[Issue 16779] New: VRP for array literals does not work with templated functions taking a static array if the size is inferred
via Digitalmars-d-bugs
digitalmars-d-bugs at puremagic.com
Fri Nov 25 08:25:53 PST 2016
https://issues.dlang.org/show_bug.cgi?id=16779
Issue ID: 16779
Summary: VRP for array literals does not work with templated
functions taking a static array if the size is
inferred
Product: D
Version: D2
Hardware: All
OS: All
Status: NEW
Severity: enhancement
Priority: P1
Component: dmd
Assignee: nobody at puremagic.com
Reporter: issues.dlang at jmdavisProg.com
void main()
{
foo1([1, 2, 3, 4]);
foo2([1, 2, 3, 4]);
foo3!ubyte([1, 2, 3, 4]);
foo4!(ubyte, 4)([1, 2, 3, 4]);
foo4!ubyte([1, 2, 3, 4]);
}
void foo1(ubyte[] arr)
{
}
void foo2(ubyte[4] arr)
{
}
void foo3(T)(T[] arr)
{
}
void foo4(T, size_t n)(auto ref T[n] arr)
{
}
The first four calls compile just fine.
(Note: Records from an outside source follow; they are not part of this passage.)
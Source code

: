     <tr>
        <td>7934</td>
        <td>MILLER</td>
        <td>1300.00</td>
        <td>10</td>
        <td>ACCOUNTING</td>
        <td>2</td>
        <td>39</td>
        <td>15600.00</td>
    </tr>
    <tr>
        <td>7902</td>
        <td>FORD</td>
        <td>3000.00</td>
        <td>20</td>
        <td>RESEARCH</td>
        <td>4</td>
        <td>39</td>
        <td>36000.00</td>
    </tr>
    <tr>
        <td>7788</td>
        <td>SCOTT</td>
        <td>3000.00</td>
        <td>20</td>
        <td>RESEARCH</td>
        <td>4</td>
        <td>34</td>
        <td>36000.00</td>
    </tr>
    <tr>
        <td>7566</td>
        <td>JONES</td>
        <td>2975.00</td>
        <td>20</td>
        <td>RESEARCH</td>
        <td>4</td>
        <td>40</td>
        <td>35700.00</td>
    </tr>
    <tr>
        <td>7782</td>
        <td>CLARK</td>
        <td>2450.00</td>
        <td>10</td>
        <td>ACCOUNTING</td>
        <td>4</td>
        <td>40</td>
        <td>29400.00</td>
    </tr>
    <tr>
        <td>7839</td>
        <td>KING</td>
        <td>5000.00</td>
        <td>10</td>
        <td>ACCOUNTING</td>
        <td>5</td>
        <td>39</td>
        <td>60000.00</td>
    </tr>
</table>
The fifth one does not. I don't see any
reason why it shouldn't be able to work given that the others do, and it's
inconsistent that it doesn't. It also makes it impossible for a function like
T[n] staticArray(T, size_t n)(auto ref T[n] arr)
{
return arr;
}
to use VRP and compile with
auto sa = staticArray!ubyte([1, 2, 3, 4]);
which means that it's not possible to duplicate the semantics of
ubyte[4] sa = [1, 2, 3, 4];
with such a function. Obviously, it can be gotten around via casting, but the
direct initialization doesn't require it, and it's not required in the first
four function calls in the example above - just the one where the size is
inferred. So, if it were fixed so that the fifth call were consistent with the
other four, then a function like the staticArray function here could duplicate
the semantics of the direct initialization (aside from the fact that it
inferred the size, which is the point of using the function rather than just
initializing the variable with the literal).